Pablo Iglesias no importa

Decía Pablo, al comienzo de todo el movimiento Podemos, que los de arriba no tenían miedo a su persona, sino al pueblo. Esa afirmación, pese a ser muy acertada en aquel momento, no debe olvidarse en el cajón de los recuerdos y blindarla, sino airearla tantas veces como sea posible. La sensación actual, tras los últimos acontecimientos, es que el pueblo poco asusta –incluso después de una multitudinaria marcha el 31 de enero en Madrid– pero no porque Pablo se haya olvidado de nosotros/as, sino que, a veces, parece el pueblo quien se olvida de él mismo.

La generalización causa malestar, pero las sensaciones generales deben molestar a aquellas personas que creemos en la máxima horizontalidad posible dentro de un espíritu democrático interno. No es necesario recordar que si Podemos está donde está es gracias a un gran politólogo, entre otras cosas, que desarrolló una buena estrategia mediática y, paralelamente, política para articular la herramienta necesaria que condujera a España al cambio. Por supuesto debemos agradecer a Pablo, y a un gran equipo, su magnífica hazaña y recompensarles, si así lo creemos oportuno, en las urnas abiertas del partido y en las electorales de los colegios. Sin embargo, ahí debe quedar todo. El dios Saturno avanza y no se nota que los titanes tengan miedo al demos: creo que el poder sigue teniendo miedo a los dirigentes de Podemos. ¿Y por qué? La respuesta se palpa a pie de calle: la confianza en él es plena, y eso, además de un gesto bonito, es peligroso. ¿Qué ocurriría si mañana descubriéramos que Pablo Iglesias, al final, ha sido un corrupto? Sería una pena, sí, como cualquier persona que se corrompe. Pero si Podemos es él, Podemos perdió la batalla antes de salir al combate. La sensación, como decía antes, es que si ocurriese un suceso como el que ahora imagino –la corrupción de Pablo–, el movimiento Podemos se disolvería por reacción, primero, y por inercia después. Esto, ahora no, no es un gesto bonito, más bien, es un gesto triste que delata nuestra ignorancia y la carencia de reflexión crítica que el conjunto social sigue demostrando: el cambio empieza en uno mismo, después y solo después, seremos camaradas.

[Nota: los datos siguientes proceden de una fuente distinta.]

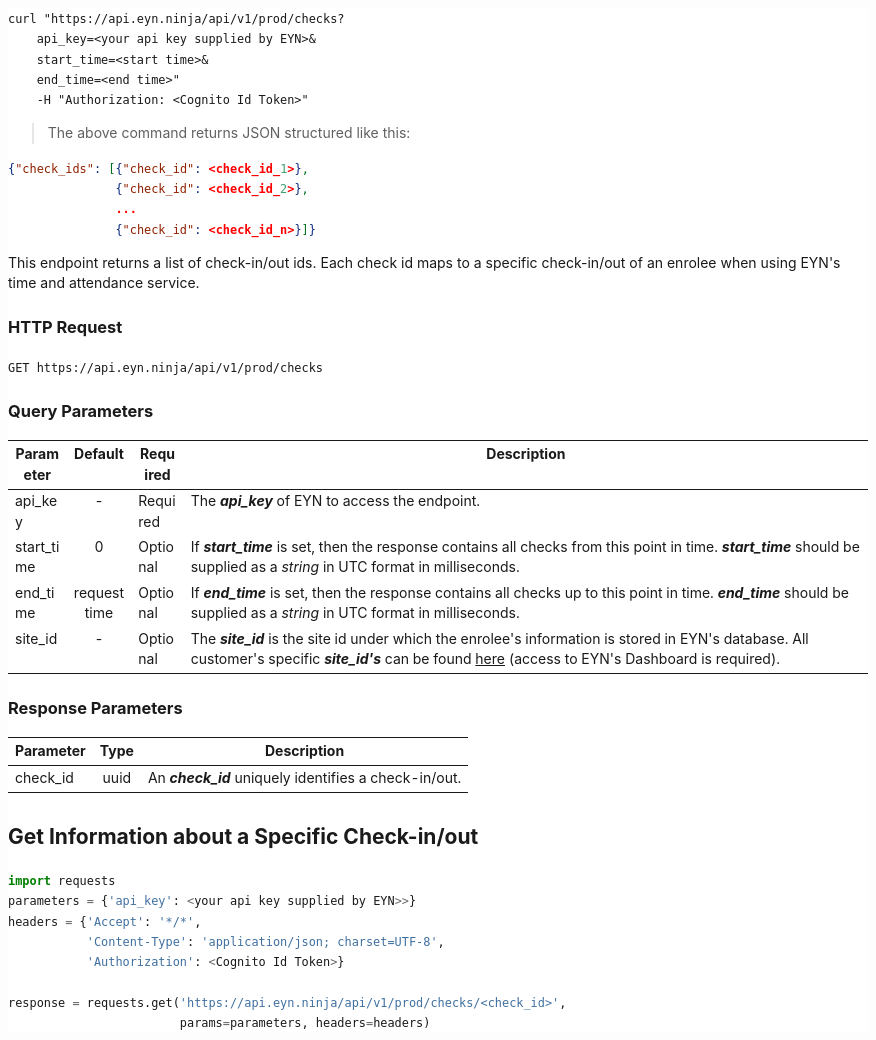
 ```shell
curl "https://api.eyn.ninja/api/v1/prod/checks?
    api_key=<your api key supplied by EYN>&
    start_time=<start time>&
    end_time=<end time>" 
    -H "Authorization: <Cognito Id Token>"
```

> The above command returns JSON structured like this:

```json
{"check_ids": [{"check_id": <check_id_1>},
               {"check_id": <check_id_2>},
               ...
               {"check_id": <check_id_n>}]}
```

This endpoint returns a list of check-in/out ids. Each check id maps to a specific check-in/out of an enrolee when using EYN's time and attendance service.

### HTTP Request

`GET https://api.eyn.ninja/api/v1/prod/checks`

### Query Parameters

Parameter | Default | Required | Description
--------- | :-------: | ----------- | -----------
api_key | - | Required | The ***api_key*** of EYN to access the endpoint.
start_time | 0 | Optional | If ***start_time*** is set, then the response contains all checks from this point in time. ***start_time*** should be supplied as a *string* in UTC format in milliseconds.
end_time | request time | Optional | If ***end_time*** is set, then the response contains all checks up to this point in time. ***end_time*** should be supplied as a *string* in UTC format in milliseconds.
site_id  | - | Optional |  The ***site_id*** is the site id under which the enrolee's information is stored in EYN's database. All customer's specific ***site_id's*** can be found [here](https://app.eyn.vision/admin/sites) (access to EYN's Dashboard is required). 

### Response Parameters

Parameter |  Type |  Description
--------- | :-----------: | -----------
check_id |  uuid | An ***check_id*** uniquely identifies a check-in/out. 


## Get Information about a Specific Check-in/out

```python
import requests
parameters = {'api_key': <your api key supplied by EYN>>}
headers = {'Accept': '*/*',
           'Content-Type': 'application/json; charset=UTF-8',
           'Authorization': <Cognito Id Token>}

response = requests.get('https://api.eyn.ninja/api/v1/prod/checks/<check_id>',
                        params=parameters, headers=headers)
```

El 31 de enero de 2015, Íñigo Errejón en la plaza del Sol, pedía que no nos falláramos. Yo me pregunto si acaso no nos hemos fallado ya. Aunque el margen de rectificación existe, su anchura nunca debería haber sido tan amplia. Pablo Iglesias no debería importar mucho más que la parte de pueblo que le corresponde. Y la culpa, ahí, no es suya ni de nadie de las caras visibles de Podemos. La culpa es de quiénes necesitan la veneración para luchar políticamente. No debemos estar de acuerdo en todo: eso es lo sano. Y si estamos de acuerdo en quién debe ser el secretario general de Podemos, no nos ceguemos con su icono, hagámosle humano y después iconicemos a todos los humanos. Cuando alguien argumente a favor o en contra de posibles manchas en las biografías de esas personas que están en primera línea, no caigamos en el juego: es que no importa si Monedero cometió irregularidades, y es absurdo emerger ese debate a la sociedad. Lo que debería importar es que el pueblo despertó y, además, demostrar que no está cogiendo sueño. El peligro no es que Podemos se pueda convertir en un partido más: sino que la sociedad se vuelva a convertir –o se mantenga– en aquella sociedad dormida cuya reflexión política provenía de lenguas ajenas, incapaz de sentarse en una plaza con una tienda de campaña y decidir qué quería. Pero eso lo tuvimos, así que sí fue posible. La senda, por tanto, la conocemos muy bien, tan bien que fue el pueblo quién la construyó. No dejemos que vuelvan a crecer las malas hierbas y entendamos que estas hierbas no son personas, sino madurez social y política.